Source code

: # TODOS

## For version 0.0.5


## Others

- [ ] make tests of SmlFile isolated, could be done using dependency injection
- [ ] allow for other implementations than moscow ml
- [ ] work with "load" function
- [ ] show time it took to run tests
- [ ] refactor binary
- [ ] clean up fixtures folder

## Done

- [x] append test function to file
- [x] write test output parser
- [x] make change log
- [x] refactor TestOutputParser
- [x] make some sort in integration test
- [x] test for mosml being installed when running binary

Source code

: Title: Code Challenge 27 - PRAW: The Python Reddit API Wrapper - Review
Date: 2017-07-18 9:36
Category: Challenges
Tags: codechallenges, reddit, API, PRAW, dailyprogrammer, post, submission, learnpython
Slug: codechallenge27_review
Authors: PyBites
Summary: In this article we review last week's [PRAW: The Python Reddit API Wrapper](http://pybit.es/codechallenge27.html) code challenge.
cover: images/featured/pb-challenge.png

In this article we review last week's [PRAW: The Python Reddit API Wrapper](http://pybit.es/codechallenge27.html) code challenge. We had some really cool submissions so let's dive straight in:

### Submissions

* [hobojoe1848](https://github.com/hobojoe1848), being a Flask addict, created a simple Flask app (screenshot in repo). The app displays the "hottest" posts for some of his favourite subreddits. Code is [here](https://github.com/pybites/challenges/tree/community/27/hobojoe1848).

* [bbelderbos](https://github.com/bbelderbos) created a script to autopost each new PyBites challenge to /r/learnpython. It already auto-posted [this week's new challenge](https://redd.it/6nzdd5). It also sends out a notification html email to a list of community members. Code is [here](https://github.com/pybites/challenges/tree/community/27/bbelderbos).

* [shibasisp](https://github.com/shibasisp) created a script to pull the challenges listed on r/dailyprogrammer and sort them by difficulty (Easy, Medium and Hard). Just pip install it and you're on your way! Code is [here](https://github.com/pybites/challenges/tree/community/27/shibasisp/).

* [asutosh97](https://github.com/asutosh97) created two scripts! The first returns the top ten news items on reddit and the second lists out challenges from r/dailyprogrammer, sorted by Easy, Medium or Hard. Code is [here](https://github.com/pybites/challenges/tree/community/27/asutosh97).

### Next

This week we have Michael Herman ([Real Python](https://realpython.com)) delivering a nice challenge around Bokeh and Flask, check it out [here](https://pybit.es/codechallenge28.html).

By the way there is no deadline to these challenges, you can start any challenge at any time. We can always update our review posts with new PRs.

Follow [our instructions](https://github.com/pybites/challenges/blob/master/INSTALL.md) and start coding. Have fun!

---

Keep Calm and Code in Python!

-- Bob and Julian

### What the exercise asks
Please print, exactly and with nothing else, the lines from the first line of the entries through the line containing "Wrapper - Review".

### Finished task
Source code

: # TODOS

## For version 0.0.5


## Others

- [ ] make tests of SmlFile isolated, could be done using dependency injection
- [ ] allow for other implementations than moscow ml
- [ ] work with "load" function
- [ ] show time it took to run tests
- [ ] refactor binary
- [ ] clean up fixtures folder

## Done

- [x] append test function to file
- [x] write test output parser
- [x] make change log
- [x] refactor TestOutputParser
- [x] make some sort in integration test
- [x] test for mosml being installed when running binary

Source code

: Title: Code Challenge 27 - PRAW: The Python Reddit API Wrapper - Review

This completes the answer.